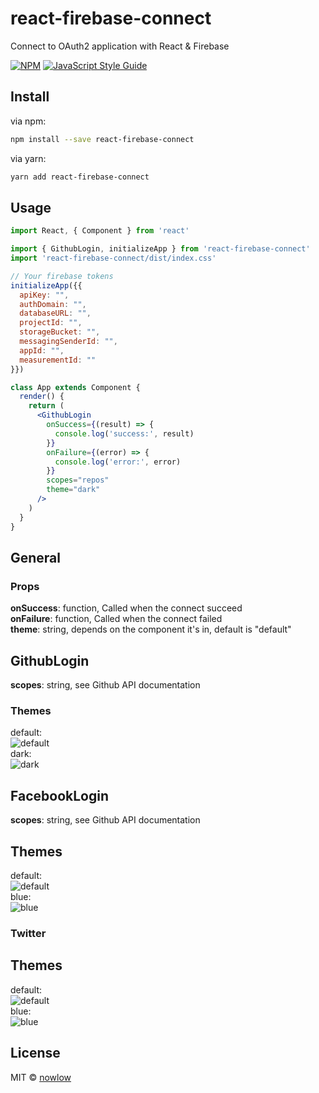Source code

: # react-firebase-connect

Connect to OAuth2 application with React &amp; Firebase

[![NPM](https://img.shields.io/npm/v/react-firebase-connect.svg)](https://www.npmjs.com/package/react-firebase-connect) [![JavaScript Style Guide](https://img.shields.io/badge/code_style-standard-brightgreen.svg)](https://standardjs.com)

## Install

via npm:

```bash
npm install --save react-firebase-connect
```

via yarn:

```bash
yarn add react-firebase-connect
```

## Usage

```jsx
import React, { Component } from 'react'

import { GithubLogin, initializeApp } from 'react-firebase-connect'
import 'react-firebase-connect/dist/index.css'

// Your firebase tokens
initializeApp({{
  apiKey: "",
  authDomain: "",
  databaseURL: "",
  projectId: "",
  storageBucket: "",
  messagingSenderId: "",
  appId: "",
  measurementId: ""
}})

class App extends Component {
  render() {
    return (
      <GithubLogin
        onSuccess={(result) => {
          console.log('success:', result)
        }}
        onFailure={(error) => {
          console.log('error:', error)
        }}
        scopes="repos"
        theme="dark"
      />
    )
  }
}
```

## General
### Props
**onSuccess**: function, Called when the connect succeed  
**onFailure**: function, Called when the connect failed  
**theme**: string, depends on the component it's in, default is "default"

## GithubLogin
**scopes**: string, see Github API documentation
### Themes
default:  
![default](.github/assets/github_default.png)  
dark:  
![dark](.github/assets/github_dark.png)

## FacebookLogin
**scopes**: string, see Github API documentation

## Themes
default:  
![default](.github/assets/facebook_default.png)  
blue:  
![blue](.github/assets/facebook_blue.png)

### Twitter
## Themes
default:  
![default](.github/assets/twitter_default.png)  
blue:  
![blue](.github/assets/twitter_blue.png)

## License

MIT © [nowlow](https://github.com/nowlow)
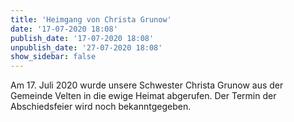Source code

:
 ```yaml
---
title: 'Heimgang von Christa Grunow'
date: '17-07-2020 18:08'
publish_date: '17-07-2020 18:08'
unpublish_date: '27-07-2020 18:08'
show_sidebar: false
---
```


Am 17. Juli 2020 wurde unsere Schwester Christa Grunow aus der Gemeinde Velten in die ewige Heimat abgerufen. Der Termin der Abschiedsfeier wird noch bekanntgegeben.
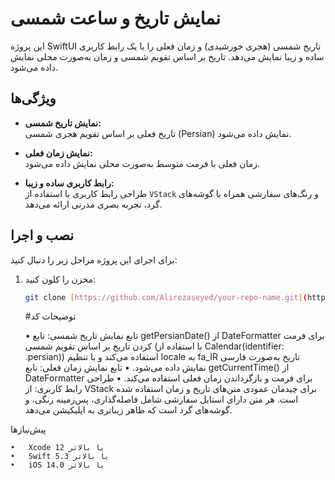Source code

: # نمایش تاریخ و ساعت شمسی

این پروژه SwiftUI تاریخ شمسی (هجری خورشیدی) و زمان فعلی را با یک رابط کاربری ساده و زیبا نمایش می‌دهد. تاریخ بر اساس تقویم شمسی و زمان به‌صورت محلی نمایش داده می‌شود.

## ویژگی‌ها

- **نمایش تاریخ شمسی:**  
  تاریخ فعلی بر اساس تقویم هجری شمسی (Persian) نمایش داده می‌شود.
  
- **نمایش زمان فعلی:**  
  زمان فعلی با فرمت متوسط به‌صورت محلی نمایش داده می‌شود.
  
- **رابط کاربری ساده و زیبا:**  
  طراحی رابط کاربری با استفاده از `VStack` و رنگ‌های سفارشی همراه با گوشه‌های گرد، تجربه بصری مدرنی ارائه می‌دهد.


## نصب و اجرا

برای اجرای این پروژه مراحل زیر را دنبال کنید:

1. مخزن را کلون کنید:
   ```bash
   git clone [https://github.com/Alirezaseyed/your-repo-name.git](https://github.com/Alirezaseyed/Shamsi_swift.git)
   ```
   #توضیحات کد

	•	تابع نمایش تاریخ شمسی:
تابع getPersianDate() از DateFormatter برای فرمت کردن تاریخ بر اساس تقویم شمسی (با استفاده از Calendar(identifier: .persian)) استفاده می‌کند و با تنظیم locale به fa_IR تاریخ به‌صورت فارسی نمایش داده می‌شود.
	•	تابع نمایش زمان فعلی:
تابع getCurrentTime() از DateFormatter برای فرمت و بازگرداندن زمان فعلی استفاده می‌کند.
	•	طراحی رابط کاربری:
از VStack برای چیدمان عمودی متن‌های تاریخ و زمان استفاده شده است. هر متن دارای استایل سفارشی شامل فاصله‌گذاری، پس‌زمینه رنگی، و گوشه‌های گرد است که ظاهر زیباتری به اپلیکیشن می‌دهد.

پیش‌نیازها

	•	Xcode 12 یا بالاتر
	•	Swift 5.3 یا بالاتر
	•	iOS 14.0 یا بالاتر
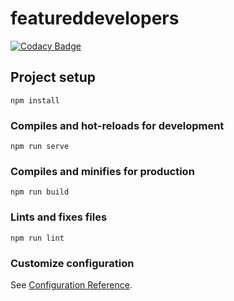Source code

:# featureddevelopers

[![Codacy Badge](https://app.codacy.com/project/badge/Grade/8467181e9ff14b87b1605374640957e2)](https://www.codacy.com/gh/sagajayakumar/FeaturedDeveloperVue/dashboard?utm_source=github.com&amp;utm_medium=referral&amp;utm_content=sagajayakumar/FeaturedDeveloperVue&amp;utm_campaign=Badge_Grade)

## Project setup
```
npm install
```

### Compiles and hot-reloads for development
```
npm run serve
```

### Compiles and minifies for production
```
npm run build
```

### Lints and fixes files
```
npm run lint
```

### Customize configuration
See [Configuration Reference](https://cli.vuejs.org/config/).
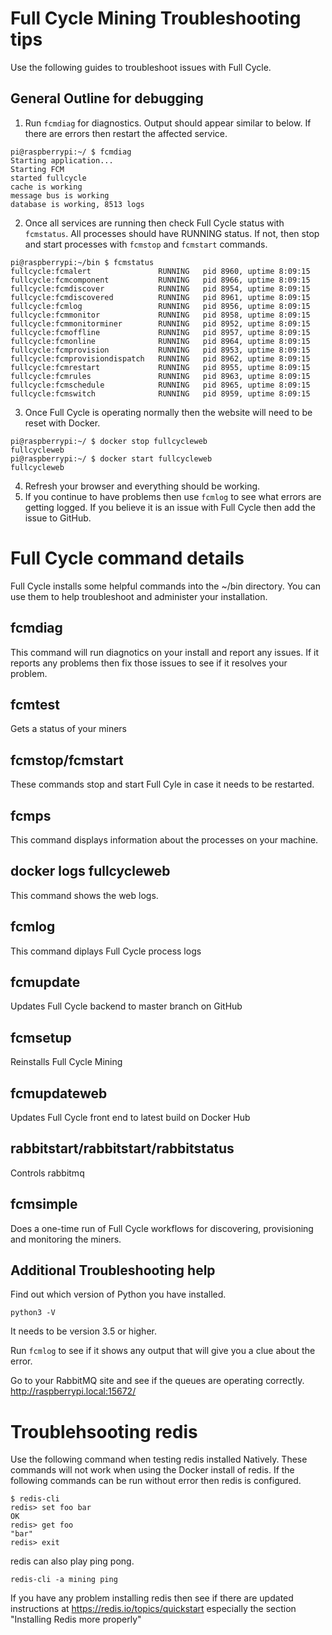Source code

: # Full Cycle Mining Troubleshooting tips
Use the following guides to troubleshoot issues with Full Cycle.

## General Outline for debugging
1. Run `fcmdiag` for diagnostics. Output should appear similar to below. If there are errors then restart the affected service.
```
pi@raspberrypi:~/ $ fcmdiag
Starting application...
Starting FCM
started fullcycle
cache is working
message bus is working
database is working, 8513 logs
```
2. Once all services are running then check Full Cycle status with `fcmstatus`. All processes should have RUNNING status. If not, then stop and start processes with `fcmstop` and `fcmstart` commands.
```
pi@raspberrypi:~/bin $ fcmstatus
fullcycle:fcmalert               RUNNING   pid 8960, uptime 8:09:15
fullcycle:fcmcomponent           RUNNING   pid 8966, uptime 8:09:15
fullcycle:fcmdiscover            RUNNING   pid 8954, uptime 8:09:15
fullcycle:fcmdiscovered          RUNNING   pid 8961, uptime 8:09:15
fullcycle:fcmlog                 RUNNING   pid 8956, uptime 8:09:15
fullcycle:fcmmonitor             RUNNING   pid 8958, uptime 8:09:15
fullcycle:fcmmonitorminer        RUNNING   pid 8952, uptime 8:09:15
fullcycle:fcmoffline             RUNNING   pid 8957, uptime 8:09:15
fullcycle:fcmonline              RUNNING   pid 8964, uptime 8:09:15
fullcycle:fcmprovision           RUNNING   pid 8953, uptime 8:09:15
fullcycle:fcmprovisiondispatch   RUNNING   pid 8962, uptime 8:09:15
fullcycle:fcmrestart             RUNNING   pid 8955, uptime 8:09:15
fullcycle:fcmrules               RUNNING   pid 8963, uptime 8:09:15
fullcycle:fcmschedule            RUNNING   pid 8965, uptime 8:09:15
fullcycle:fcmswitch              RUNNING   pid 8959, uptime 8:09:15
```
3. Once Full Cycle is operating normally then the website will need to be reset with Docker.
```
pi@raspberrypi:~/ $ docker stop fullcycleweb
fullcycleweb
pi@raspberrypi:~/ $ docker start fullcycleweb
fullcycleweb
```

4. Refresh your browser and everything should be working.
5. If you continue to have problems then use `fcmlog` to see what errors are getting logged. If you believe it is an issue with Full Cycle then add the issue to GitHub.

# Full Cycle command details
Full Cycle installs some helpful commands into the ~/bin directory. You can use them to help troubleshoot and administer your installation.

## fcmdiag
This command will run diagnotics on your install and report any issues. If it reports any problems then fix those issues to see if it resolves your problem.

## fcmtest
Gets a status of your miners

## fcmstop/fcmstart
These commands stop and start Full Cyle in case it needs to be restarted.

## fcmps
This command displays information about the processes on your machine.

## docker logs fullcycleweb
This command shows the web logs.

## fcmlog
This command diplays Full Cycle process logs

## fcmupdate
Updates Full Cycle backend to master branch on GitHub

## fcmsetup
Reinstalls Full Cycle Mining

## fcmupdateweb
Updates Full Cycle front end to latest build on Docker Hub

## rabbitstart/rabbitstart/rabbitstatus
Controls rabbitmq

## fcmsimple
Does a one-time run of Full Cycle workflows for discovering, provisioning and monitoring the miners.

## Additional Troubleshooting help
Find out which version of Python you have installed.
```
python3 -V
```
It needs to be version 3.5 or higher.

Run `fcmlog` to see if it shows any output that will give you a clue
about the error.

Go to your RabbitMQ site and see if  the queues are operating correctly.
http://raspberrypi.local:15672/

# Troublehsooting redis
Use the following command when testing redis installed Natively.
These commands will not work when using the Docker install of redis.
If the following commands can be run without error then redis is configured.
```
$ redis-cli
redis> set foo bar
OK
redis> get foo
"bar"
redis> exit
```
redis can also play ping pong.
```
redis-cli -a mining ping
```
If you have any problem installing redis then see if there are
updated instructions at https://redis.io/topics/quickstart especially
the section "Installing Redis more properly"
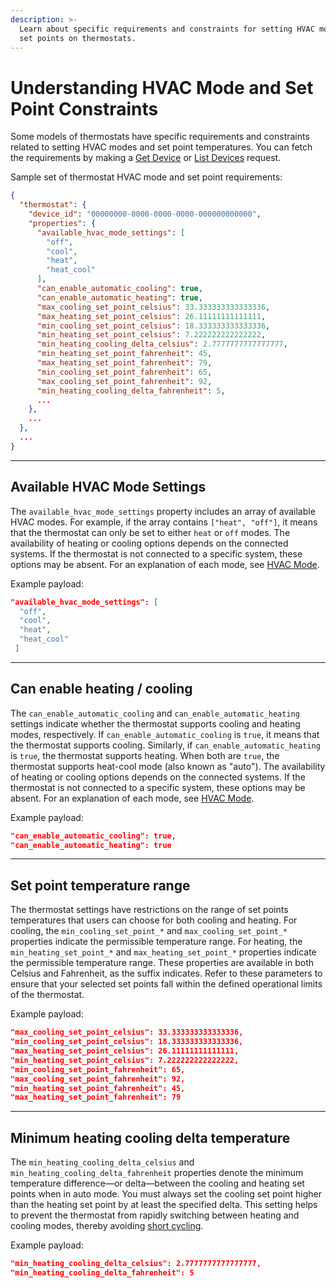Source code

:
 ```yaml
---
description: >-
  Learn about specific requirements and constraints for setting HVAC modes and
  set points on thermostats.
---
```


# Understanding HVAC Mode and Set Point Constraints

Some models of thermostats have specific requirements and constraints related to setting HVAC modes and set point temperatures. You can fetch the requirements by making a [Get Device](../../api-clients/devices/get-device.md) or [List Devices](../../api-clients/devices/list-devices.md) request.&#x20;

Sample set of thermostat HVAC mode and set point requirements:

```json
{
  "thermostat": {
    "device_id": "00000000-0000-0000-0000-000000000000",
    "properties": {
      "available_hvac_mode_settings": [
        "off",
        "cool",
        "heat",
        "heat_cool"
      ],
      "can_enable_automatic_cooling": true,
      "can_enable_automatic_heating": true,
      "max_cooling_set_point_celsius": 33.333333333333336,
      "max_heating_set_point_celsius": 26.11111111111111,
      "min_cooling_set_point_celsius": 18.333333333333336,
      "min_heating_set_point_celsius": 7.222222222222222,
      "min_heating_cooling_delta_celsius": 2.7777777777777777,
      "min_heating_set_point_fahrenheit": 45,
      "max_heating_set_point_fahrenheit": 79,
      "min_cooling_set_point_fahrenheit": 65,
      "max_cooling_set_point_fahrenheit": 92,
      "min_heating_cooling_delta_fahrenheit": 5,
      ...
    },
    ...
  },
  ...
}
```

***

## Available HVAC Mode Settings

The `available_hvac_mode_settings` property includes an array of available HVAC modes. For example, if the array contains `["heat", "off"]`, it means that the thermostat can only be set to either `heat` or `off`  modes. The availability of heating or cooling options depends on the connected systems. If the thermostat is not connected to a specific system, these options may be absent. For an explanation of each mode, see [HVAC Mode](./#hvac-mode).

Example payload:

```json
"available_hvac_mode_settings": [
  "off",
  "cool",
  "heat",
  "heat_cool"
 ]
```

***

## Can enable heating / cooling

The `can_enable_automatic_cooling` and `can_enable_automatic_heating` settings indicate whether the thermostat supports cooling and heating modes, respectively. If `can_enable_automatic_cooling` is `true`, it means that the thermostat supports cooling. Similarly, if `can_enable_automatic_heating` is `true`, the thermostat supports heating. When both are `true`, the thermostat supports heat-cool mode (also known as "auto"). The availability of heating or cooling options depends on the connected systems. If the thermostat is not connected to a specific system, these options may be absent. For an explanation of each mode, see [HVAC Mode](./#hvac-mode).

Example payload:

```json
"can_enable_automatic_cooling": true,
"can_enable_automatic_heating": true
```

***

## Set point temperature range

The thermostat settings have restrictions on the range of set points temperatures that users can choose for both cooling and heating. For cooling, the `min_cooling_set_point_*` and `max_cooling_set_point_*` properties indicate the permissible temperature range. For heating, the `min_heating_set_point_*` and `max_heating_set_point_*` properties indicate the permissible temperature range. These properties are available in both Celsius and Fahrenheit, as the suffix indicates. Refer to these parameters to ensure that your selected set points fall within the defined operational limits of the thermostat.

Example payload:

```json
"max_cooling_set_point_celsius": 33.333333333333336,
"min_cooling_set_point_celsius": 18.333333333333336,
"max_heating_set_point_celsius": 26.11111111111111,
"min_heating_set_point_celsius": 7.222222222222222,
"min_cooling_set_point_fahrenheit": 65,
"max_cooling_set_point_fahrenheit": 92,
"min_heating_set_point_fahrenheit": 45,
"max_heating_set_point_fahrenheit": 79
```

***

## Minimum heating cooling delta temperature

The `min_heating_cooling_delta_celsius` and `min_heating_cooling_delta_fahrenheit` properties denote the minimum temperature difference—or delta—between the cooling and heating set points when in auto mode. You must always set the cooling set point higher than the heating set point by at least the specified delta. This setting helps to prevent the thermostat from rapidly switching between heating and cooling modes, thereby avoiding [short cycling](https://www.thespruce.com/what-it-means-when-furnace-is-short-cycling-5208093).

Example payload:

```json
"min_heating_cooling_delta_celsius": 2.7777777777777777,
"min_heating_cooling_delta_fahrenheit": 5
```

WHAT TO DO ▸ Taking the entries above, write out exactly each line from the one holding "The thermostat settings" to the one holding "## Minimum heating cooling delta temperature", both included, and stop there.

FINAL ANSWER ▸
The thermostat settings have restrictions on the range of set points temperatures that users can choose for both cooling and heating. For cooling, the `min_cooling_set_point_*` and `max_cooling_set_point_*` properties indicate the permissible temperature range. For heating, the `min_heating_set_point_*` and `max_heating_set_point_*` properties indicate the permissible temperature range. These properties are available in both Celsius and Fahrenheit, as the suffix indicates. Refer to these parameters to ensure that your selected set points fall within the defined operational limits of the thermostat.

Example payload:

```json
"max_cooling_set_point_celsius": 33.333333333333336,
"min_cooling_set_point_celsius": 18.333333333333336,
"max_heating_set_point_celsius": 26.11111111111111,
"min_heating_set_point_celsius": 7.222222222222222,
"min_cooling_set_point_fahrenheit": 65,
"max_cooling_set_point_fahrenheit": 92,
"min_heating_set_point_fahrenheit": 45,
"max_heating_set_point_fahrenheit": 79
```

***

## Minimum heating cooling delta temperature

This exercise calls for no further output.